What exactly did Thomas Edison say about the theory of relativity?

March 29, 2014

Need some scholarly help here.  I worry that what I want isn’t available in print, and perhaps not at all on the internet.

Thomas Edison at 80, in 1927

Thomas Edison at 80, in 1927; from Edison After 40: Edison’s career coincided with the widespread use of photography. During his lifetime he sat several times for professional portrait photographers.
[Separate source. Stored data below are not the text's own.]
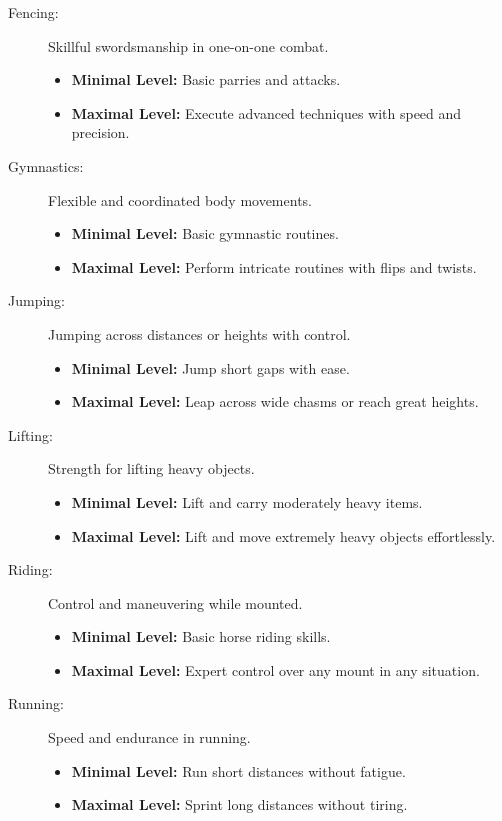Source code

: \documentclass[12pt]{book}  %
\begin{document}
\begin{description}
    \item[Fencing:] Skillful swordsmanship in one-on-one combat.
        \begin{itemize}
            \item \textbf{Minimal Level:} Basic parries and attacks.
            \item \textbf{Maximal Level:} Execute advanced techniques with speed and precision.
        \end{itemize}

    \item[Gymnastics:] Flexible and coordinated body movements.
        \begin{itemize}
            \item \textbf{Minimal Level:} Basic gymnastic routines.
            \item \textbf{Maximal Level:} Perform intricate routines with flips and twists.
        \end{itemize}

    \item[Jumping:] Jumping across distances or heights with control.
        \begin{itemize}
            \item \textbf{Minimal Level:} Jump short gaps with ease.
            \item \textbf{Maximal Level:} Leap across wide chasms or reach great heights.
        \end{itemize}

    \item[Lifting:] Strength for lifting heavy objects.
        \begin{itemize}
            \item \textbf{Minimal Level:} Lift and carry moderately heavy items.
            \item \textbf{Maximal Level:} Lift and move extremely heavy objects effortlessly.
        \end{itemize}

    \item[Riding:] Control and maneuvering while mounted.
        \begin{itemize}
            \item \textbf{Minimal Level:} Basic horse riding skills.
            \item \textbf{Maximal Level:} Expert control over any mount in any situation.
        \end{itemize}

    \item[Running:] Speed and endurance in running.
        \begin{itemize}
            \item \textbf{Minimal Level:} Run short distances without fatigue.
            \item \textbf{Maximal Level:} Sprint long distances without tiring.
        \end{itemize}


\end{description}
\end{document}
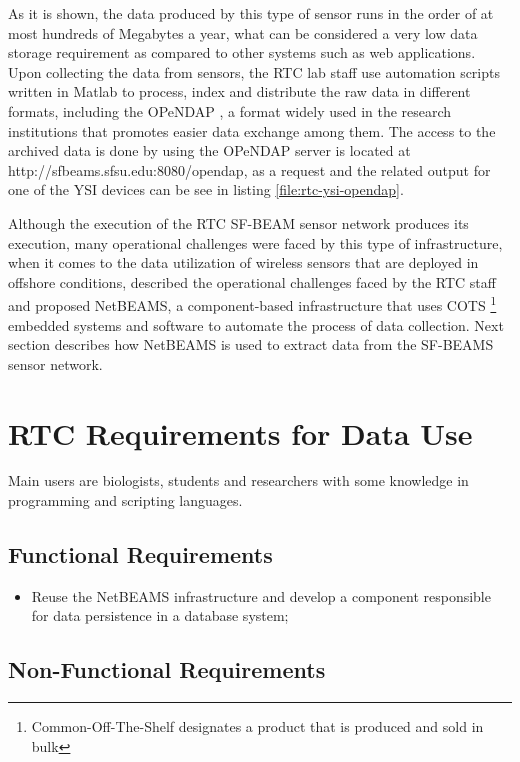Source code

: As it is shown, the data produced by this type of sensor runs in the order of
at most hundreds of Megabytes a year, what can be considered a very low data
storage requirement as compared to other systems such as web applications. Upon
collecting the data from sensors, the RTC lab staff use automation scripts
written in Matlab to process, index and distribute the raw data in different
formats, including the OPeNDAP \cite{opendap}, a format widely used in the
research institutions that promotes easier data exchange among them. The
access to the archived data is done by using the OPeNDAP server is located at
http://sfbeams.sfsu.edu:8080/opendap, as a request and the related output for
one of the YSI devices can be see in listing \ref{file:rtc-ysi-opendap}.

Although the execution of the RTC SF-BEAM sensor network produces its
execution, many operational challenges were faced by this type of
infrastructure, when it comes to the data utilization of wireless sensors that
are deployed in offshore conditions, \cite{netbeams2009} described the
operational challenges faced by the RTC staff and proposed NetBEAMS, a
component-based infrastructure that uses COTS \footnote{Common-Off-The-Shelf
designates a product that is produced and sold in bulk} embedded systems and
software to automate the process of data collection. Next section describes
how NetBEAMS is used to extract data from the SF-BEAMS sensor network.

\section{RTC Requirements for Data Use}
\label{sec:problem-requirements}

Main users are biologists, students and researchers with some knowledge in
programming and scripting languages. 

\subsection{Functional Requirements}

\begin{itemize}
  \item Reuse the NetBEAMS infrastructure and develop a component responsible
  for data persistence in a database system;
\end{itemize}

\subsection{Non-Functional Requirements}


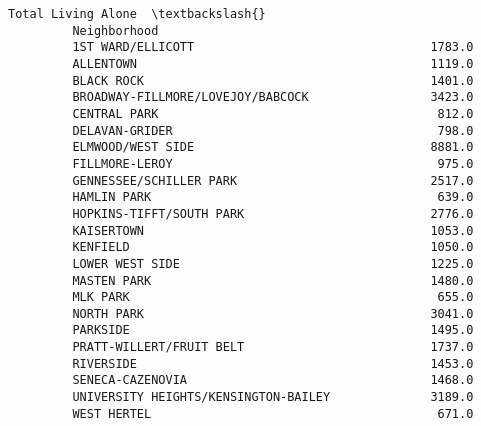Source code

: \documentclass[11pt]{article}
\begin{document}
\begin{Verbatim}[commandchars=\\\{\}]
                                               Total Living Alone  \textbackslash{}
         Neighborhood                                               
         1ST WARD/ELLICOTT                                 1783.0   
         ALLENTOWN                                         1119.0   
         BLACK ROCK                                        1401.0   
         BROADWAY-FILLMORE/LOVEJOY/BABCOCK                 3423.0   
         CENTRAL PARK                                       812.0   
         DELAVAN-GRIDER                                     798.0   
         ELMWOOD/WEST SIDE                                 8881.0   
         FILLMORE-LEROY                                     975.0   
         GENNESSEE/SCHILLER PARK                           2517.0   
         HAMLIN PARK                                        639.0   
         HOPKINS-TIFFT/SOUTH PARK                          2776.0   
         KAISERTOWN                                        1053.0   
         KENFIELD                                          1050.0   
         LOWER WEST SIDE                                   1225.0   
         MASTEN PARK                                       1480.0   
         MLK PARK                                           655.0   
         NORTH PARK                                        3041.0   
         PARKSIDE                                          1495.0   
         PRATT-WILLERT/FRUIT BELT                          1737.0   
         RIVERSIDE                                         1453.0   
         SENECA-CAZENOVIA                                  1468.0   
         UNIVERSITY HEIGHTS/KENSINGTON-BAILEY              3189.0   
         WEST HERTEL                                        671.0   
         

\end{Verbatim}
\end{document}

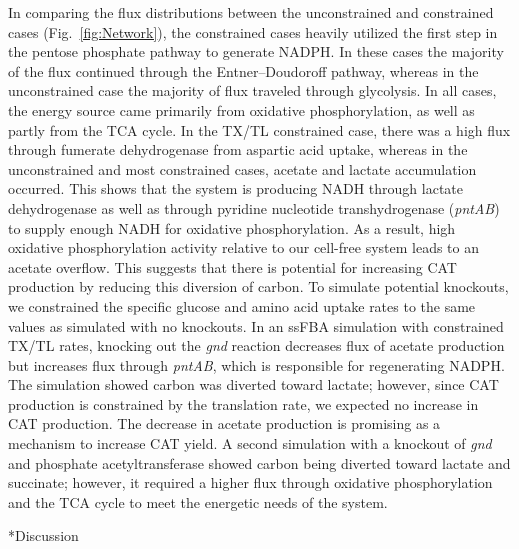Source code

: \documentclass[12pt]{article}
\makeatletter
\renewcommand\section{\@startsection
	{subsection}{2}{0mm}
	{-0.2in}
	{0.05\baselineskip}
	{\normalfont\large\bfseries}}
\makeatother
\begin{document}
In comparing the flux distributions between the unconstrained and constrained cases (Fig.~\ref{fig:Network}), the constrained cases heavily utilized the first step in the pentose phosphate pathway to generate NADPH.
In these cases the majority of the flux continued through the Entner–Doudoroff pathway, whereas in the unconstrained case the majority of flux traveled through glycolysis.
In all cases, the energy source came primarily from oxidative phosphorylation, as well as partly from the TCA cycle.
In the TX/TL constrained case, there was a high flux through fumerate dehydrogenase from aspartic acid uptake, whereas in the unconstrained and most constrained cases, acetate and lactate accumulation occurred.
This shows that the system is producing NADH through lactate dehydrogenase as well as through pyridine nucleotide transhydrogenase (\textit{pntAB}) to supply enough NADH for oxidative phosphorylation.
As a result, high oxidative phosphorylation activity relative to our cell-free system leads to an acetate overflow.
This suggests that there is potential for increasing CAT production by reducing this diversion of carbon.
To simulate potential knockouts, we constrained the specific glucose and amino acid uptake rates to the same values as simulated with no knockouts.
In an ssFBA simulation with constrained TX/TL rates, knocking out the \textit{gnd} reaction decreases flux of acetate production but increases flux through \textit{pntAB}, which is responsible for regenerating NADPH.
The simulation showed carbon was diverted toward lactate; however, since CAT production is constrained by the translation rate, we expected no increase in CAT production.
The decrease in acetate production is promising as a mechanism to increase CAT yield. 
A second simulation with a knockout of \textit{gnd} and phosphate acetyltransferase showed carbon being diverted toward lactate and succinate; however, it required a higher flux through oxidative phosphorylation and the TCA cycle to meet the energetic needs of the system.   

\clearpage

\section*{Discussion}

\end{document}
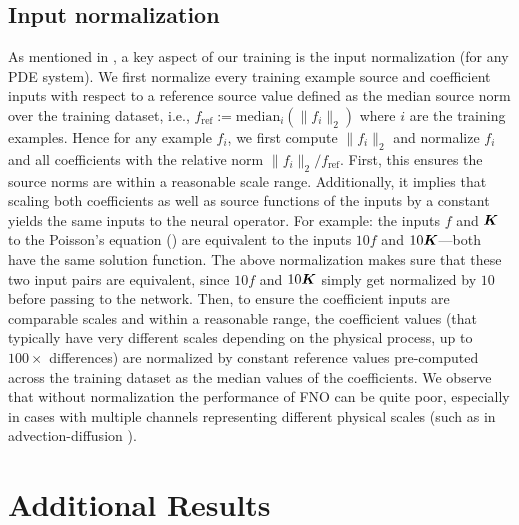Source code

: \subsection{Input normalization}
\label{sec:normalization}
As mentioned in , a key aspect of our training is the input normalization (for any PDE system). We first normalize every training example source and coefficient inputs with respect to a reference source value defined as the median source norm over the training dataset, i.e., $f_{\text{ref}}:=\text{median}_i(\|f_i\|_2)$ where $i$ are the training examples. 
Hence for any example $f_i$, we first compute $\|f_i\|_2$ and normalize $f_i$ and all coefficients with the relative norm $\|f_i\|_2/f_{\text{ref}}$. 
First, this ensures the source norms are within a reasonable scale range.  Additionally,
it implies that scaling both coefficients as well as source functions of the
inputs by a constant yields the same inputs to the neural operator.
For example: the inputs $f$ and $\boldsymbol{K}$ to the Poisson's equation (\sysA{}) are equivalent to the inputs $10f$ and $10\boldsymbol{K}$---both have the same solution function. The above normalization makes sure that these two input pairs are equivalent, since $10f$ and $10\boldsymbol{K}$ simply get normalized by $10$ before passing to the network.
Then, to ensure the coefficient inputs are comparable scales and within a reasonable range, the coefficient values (that typically have very different scales depending on the physical process, up to $100\times$ differences) are normalized by constant reference values pre-computed across the training dataset as the median values of the coefficients.
We observe that without normalization the performance of FNO can be quite poor, especially in cases with multiple channels representing different physical scales (such as in advection-diffusion \sysB{}). 


\section{Additional Results}
\label{sec:additional_results}

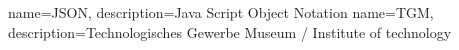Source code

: \makeglossaries
{} {name=JSON, description={Java Script Object Notation}}
 {name=TGM, description={Technologisches Gewerbe Museum / Institute of technology}}

\renewcommand*\glspostdescription{\dotfill}

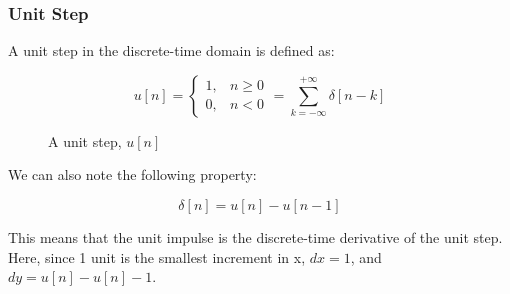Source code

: \documentclass[letterpaper,12pt]{article}
\begin{document}
\subsubsection*{Unit Step}
A unit step in the discrete-time domain is defined as:

\[u[n] =
    \begin{cases}
        1, & n \geq 0 \\
        0, & n < 0
    \end{cases}
    = \sum_{k=-\infty}^{+\infty} \delta[n-k]\]

\begin{figure}[!ht]
    \centering
    
    \caption{A unit step, $u[n]$}\label{fig:unit_step}
\end{figure}

We can also note the following property:

\[\delta [n] = u[n] - u[n-1]\]

This means that the unit impulse is the discrete-time derivative of the unit step. Here, since 1 unit is the smallest increment in x, $dx = 1$, and $dy = u[n] - u[n] - 1$.
\end{document}
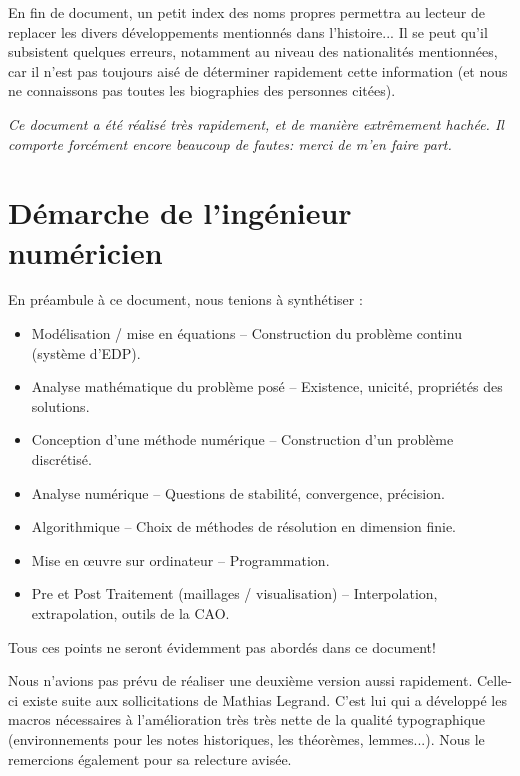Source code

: \documentclass[11pt,pdflatex]{book}
\begin{document}
\medskip
En fin de document, un petit index des noms propres permettra au lecteur
de replacer les divers développements mentionnés dans l'histoire...
Il se peut qu'il subsistent quelques erreurs, notamment au niveau des
nationalités mentionnées, car il n'est pas toujours aisé de déterminer rapidement cette 
information (et nous ne connaissons pas toutes les biographies des personnes citées).

\medskip
\emph{Ce document a été réalisé très rapidement, et de manière extrêmement hachée.
Il comporte forcément encore beaucoup de fautes: merci de m'en faire part.}




\bigskip
\section*{Démarche de l'ingénieur numéricien}

En préambule à ce document, nous tenions à synthétiser :
\begin{itemize}
  \item Modélisation / mise en équations -- Construction du problème continu (système d'EDP).
  \item Analyse mathématique du problème posé -- Existence, unicité, propriétés des solutions.
  \item Conception d'une méthode numérique -- Construction d'un problème discrétisé.
  \item Analyse numérique -- Questions de stabilité, convergence, précision.
  \item Algorithmique -- Choix de méthodes de résolution en dimension finie.
  \item Mise en œuvre sur ordinateur -- Programmation.
  \item Pre et Post Traitement (maillages / visualisation) -- Interpolation, extrapolation, outils de la CAO.
\end{itemize}

\medskip
Tous ces points ne seront évidemment pas abordés dans ce document!
\vfill
\noindent
{}

Nous n'avions pas prévu de réaliser une deuxième version aussi rapidement.
Celle-ci existe suite aux sollicitations de Mathias Legrand.
C'est lui qui a développé les macros nécessaires à l'amélioration très très nette de la 
qualité typographique (environnements pour les notes historiques, les théorèmes, lemmes...).
Nous le remercions également pour sa relecture avisée.
\end{document}
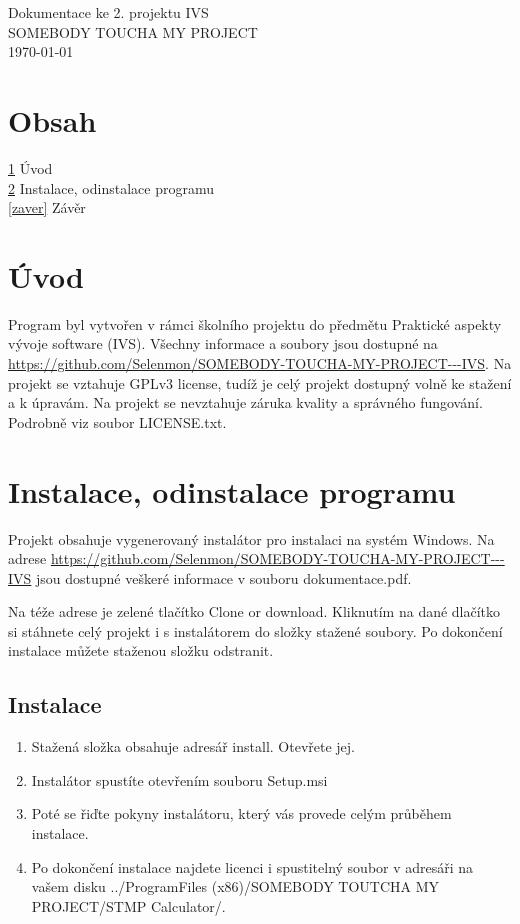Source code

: \documentclass[a4paper, 11pt]{article}
\begin{document}
\begin{center}
\Large{Dokumentace ke 2. projektu IVS\\\medskip}
\normalsize
SOMEBODY TOUCHA MY PROJECT\\\medskip
\today\\\bigskip
\end{center}


\section*{Obsah}
\ref{uvod} \quad Úvod \hfill \pageref{uvod}\medskip \\
\ref{instalace} \quad Instalace, odinstalace programu \hfill \pageref{instalace}\medskip \\
\ref{zaver} \quad Závěr \hfill \pageref{zaver}

\newpage


\section{Úvod}\label{uvod}
Program byl vytvořen v rámci školního projektu do předmětu Praktické aspekty vývoje software (IVS). Všechny informace a soubory jsou dostupné na \url{https://github.com/Selenmon/SOMEBODY-TOUCHA-MY-PROJECT---IVS}. Na projekt se vztahuje GPLv3 license, tudíž je celý projekt dostupný volně ke stažení a k úpravám. Na projekt se nevztahuje záruka kvality a správného fungování. Podrobně viz soubor LICENSE.txt.

\section{Instalace, odinstalace programu}\label{instalace}
Projekt obsahuje vygenerovaný instalátor pro instalaci na systém Windows. Na adrese \url{https://github.com/Selenmon/SOMEBODY-TOUCHA-MY-PROJECT---IVS} jsou dostupné veškeré informace v souboru dokumentace.pdf.\par
Na téže adrese je zelené tlačítko Clone or download. Kliknutím na dané dlačítko si stáhnete celý projekt i s instalátorem do složky stažené soubory. Po dokončení instalace můžete staženou složku odstranit.

\subsection*{Instalace}
\begin{enumerate}
\item Stažená složka obsahuje adresář install. Otevřete jej.
\item Instalátor spustíte otevřením souboru Setup.msi
\item Poté se řiďte pokyny instalátoru, který vás provede celým průběhem instalace.
\item Po dokončení instalace najdete licenci i spustitelný soubor v adresáři na vašem disku ../ProgramFiles (x86)/SOMEBODY TOUTCHA MY PROJECT/STMP Calculator/.
\end{enumerate}
\end{document}
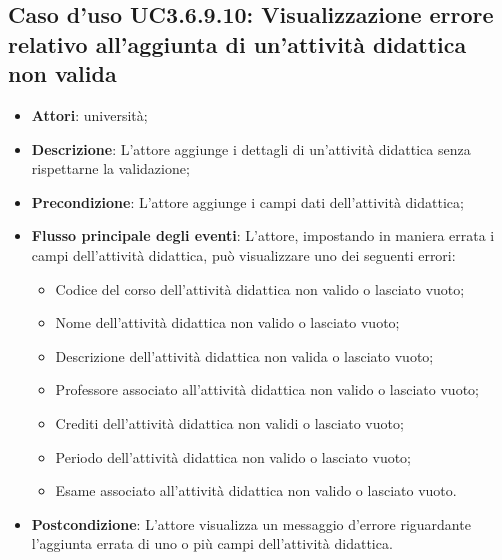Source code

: \subsection{Caso d'uso \texorpdfstring{UC3.6.9.10}{UC3.6.9.10}: Visualizzazione errore relativo all’aggiunta di un’attività didattica non valida}
\begin{itemize}
\item \textbf{Attori}: università;
\item \textbf{Descrizione}: L'attore aggiunge i dettagli di un’attività didattica senza rispettarne la validazione;

\item \textbf{Precondizione}: L'attore aggiunge i campi dati dell’attività didattica;

\item \textbf{Flusso principale degli eventi}: L'attore, impostando in maniera errata i campi dell’attività didattica, può visualizzare uno dei seguenti errori:
\begin{itemize}
\item Codice del corso dell’attività didattica non valido o lasciato vuoto;
\item Nome dell’attività didattica non valido o lasciato vuoto;
\item Descrizione dell’attività didattica non valida o lasciato vuoto;
\item Professore associato all’attività didattica non valido o lasciato vuoto;
\item Crediti dell’attività didattica non validi o lasciato vuoto;
\item Periodo dell’attività didattica non valido o lasciato vuoto;
\item Esame associato all’attività didattica non valido o lasciato vuoto.
\end{itemize}
\item \textbf{Postcondizione}: L'attore visualizza un messaggio d'errore riguardante l'aggiunta errata di uno o più campi dell’attività didattica.

\end{itemize}
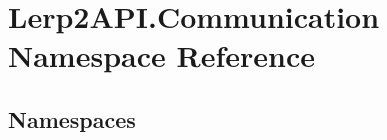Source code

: \hypertarget{namespace_lerp2_a_p_i_1_1_communication}{}\section{Lerp2\+A\+P\+I.\+Communication Namespace Reference}
\label{namespace_lerp2_a_p_i_1_1_communication}
\subsection*{Namespaces}
\begin{DoxyCompactItemize}
\end{DoxyCompactItemize}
In addition, most of the time there was a photographer at the laboratory, recording the historic course of events.

Remember the old “Garry Moore Show?”  In the farming and  not-quite-suburban towns where I spent my first 18 years, Garry  Moore was a popular guy.  Today he might be remembered as the variety show host who pushed to get Carol Burnett on television, and helped her early career.  In his own right, he was a television staple — MC for daytime quiz shows, night-time quiz shows, and a couple of variety programs that entertained those of us living in what was then the greater American community, but is today too often mislabeled as “fly-over land.”

Garry Moore, Carol Burnett, and Durward Kirby, in a publicity still photo from 1961's

Garry Moore, Carol Burnett, and Durward Kirby, in a publicity still photo from 1961’s “Garry Moore Show.” Wikipedia

In one of his variety programs (probably called “The Garry Moore Show”) he featured a weekly pirouette through history using old photos and old films, “That Wonderful, Wonderful Year.”  In that time before home VCRs, historical films were difficult and expensive to come by (some still are).  These vignette and skit views into history were often unique.  Hey, it was an entertainment show.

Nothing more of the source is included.